• Task objective:
Lines after the one containing "signals the problem." are to be omitted; print exactly each line from the start of the records up to and including it.

(Records contained in a dataset)

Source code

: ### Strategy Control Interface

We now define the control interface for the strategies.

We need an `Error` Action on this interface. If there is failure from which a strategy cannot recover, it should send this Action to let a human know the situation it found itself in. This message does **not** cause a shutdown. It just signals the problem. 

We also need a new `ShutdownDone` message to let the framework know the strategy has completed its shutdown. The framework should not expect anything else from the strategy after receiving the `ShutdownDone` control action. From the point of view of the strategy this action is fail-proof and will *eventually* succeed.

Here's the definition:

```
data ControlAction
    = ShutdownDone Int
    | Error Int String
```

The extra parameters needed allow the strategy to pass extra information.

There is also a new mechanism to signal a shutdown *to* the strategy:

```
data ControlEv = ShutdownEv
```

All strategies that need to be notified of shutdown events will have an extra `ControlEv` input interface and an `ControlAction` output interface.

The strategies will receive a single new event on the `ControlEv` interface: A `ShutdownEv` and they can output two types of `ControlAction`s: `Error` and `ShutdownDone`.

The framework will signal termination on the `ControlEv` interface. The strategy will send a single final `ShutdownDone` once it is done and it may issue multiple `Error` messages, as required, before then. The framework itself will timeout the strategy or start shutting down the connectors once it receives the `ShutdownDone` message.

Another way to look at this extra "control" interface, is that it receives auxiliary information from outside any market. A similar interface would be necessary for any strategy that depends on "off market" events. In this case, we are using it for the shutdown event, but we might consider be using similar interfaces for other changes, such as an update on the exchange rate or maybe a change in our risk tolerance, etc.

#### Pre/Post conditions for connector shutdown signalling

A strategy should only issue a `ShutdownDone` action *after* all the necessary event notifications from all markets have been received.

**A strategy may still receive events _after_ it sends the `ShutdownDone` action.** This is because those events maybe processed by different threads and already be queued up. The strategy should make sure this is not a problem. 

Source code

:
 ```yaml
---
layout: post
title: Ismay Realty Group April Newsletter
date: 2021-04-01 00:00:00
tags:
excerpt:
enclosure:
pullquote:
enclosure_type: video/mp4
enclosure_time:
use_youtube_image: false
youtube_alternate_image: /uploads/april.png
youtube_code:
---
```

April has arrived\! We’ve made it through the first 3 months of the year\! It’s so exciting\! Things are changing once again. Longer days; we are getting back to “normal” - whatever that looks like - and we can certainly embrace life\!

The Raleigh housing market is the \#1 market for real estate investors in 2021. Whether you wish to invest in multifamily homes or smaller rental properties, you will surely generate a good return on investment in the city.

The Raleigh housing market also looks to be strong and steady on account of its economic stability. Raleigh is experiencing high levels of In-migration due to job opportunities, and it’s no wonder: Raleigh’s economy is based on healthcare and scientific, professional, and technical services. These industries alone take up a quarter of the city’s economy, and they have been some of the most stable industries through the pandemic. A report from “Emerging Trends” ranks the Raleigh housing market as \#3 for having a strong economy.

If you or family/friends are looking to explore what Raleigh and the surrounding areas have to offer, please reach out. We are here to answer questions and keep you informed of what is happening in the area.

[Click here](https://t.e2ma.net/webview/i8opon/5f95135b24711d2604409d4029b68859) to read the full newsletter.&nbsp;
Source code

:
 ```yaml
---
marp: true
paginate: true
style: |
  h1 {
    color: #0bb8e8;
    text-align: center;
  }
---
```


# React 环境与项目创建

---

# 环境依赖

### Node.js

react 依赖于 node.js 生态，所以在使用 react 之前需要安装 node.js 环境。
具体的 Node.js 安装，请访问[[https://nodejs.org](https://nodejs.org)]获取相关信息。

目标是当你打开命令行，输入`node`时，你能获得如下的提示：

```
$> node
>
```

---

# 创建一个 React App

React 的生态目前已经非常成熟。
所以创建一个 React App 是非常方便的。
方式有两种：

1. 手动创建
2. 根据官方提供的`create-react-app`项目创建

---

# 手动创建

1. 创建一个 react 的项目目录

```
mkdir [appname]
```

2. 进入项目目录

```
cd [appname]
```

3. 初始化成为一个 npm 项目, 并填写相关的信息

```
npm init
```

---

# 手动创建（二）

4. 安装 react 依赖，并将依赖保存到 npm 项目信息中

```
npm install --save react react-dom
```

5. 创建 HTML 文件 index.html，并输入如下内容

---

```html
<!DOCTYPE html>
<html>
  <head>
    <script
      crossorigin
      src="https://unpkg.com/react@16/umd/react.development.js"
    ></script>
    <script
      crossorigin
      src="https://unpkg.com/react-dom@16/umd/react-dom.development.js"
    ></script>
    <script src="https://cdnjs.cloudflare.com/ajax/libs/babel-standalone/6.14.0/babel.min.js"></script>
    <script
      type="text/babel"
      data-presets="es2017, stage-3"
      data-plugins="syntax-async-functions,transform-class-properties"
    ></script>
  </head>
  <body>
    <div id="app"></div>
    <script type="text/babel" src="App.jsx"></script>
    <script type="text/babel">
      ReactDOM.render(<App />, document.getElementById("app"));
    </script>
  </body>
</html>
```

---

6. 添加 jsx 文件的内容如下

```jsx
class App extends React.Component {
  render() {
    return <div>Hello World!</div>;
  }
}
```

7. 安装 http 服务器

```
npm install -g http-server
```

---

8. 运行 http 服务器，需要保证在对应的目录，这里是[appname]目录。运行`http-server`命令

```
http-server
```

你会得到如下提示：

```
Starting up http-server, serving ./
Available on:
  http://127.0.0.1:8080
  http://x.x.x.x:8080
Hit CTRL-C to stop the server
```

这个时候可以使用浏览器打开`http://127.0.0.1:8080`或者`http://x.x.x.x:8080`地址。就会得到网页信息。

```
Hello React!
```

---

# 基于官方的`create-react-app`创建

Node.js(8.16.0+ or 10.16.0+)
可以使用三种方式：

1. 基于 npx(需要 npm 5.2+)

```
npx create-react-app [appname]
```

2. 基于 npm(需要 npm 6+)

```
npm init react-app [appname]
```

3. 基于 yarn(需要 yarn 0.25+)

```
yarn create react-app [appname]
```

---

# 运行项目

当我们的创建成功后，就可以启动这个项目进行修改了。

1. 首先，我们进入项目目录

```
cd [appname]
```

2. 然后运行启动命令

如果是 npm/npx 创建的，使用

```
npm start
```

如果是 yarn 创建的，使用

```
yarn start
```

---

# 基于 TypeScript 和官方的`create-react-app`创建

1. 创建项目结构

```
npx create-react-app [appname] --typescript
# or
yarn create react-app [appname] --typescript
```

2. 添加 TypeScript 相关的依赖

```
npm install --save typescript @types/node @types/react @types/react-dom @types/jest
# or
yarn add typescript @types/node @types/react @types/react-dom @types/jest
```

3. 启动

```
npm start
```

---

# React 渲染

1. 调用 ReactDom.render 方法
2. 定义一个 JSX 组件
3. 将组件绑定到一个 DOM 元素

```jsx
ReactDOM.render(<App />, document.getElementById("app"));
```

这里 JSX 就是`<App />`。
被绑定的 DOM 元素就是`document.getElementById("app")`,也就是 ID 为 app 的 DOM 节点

• Written answer:
Source code

: ### Strategy Control Interface

We now define the control interface for the strategies.

We need an `Error` Action on this interface. If there is failure from which a strategy cannot recover, it should send this Action to let a human know the situation it found itself in. This message does **not** cause a shutdown. It just signals the problem. 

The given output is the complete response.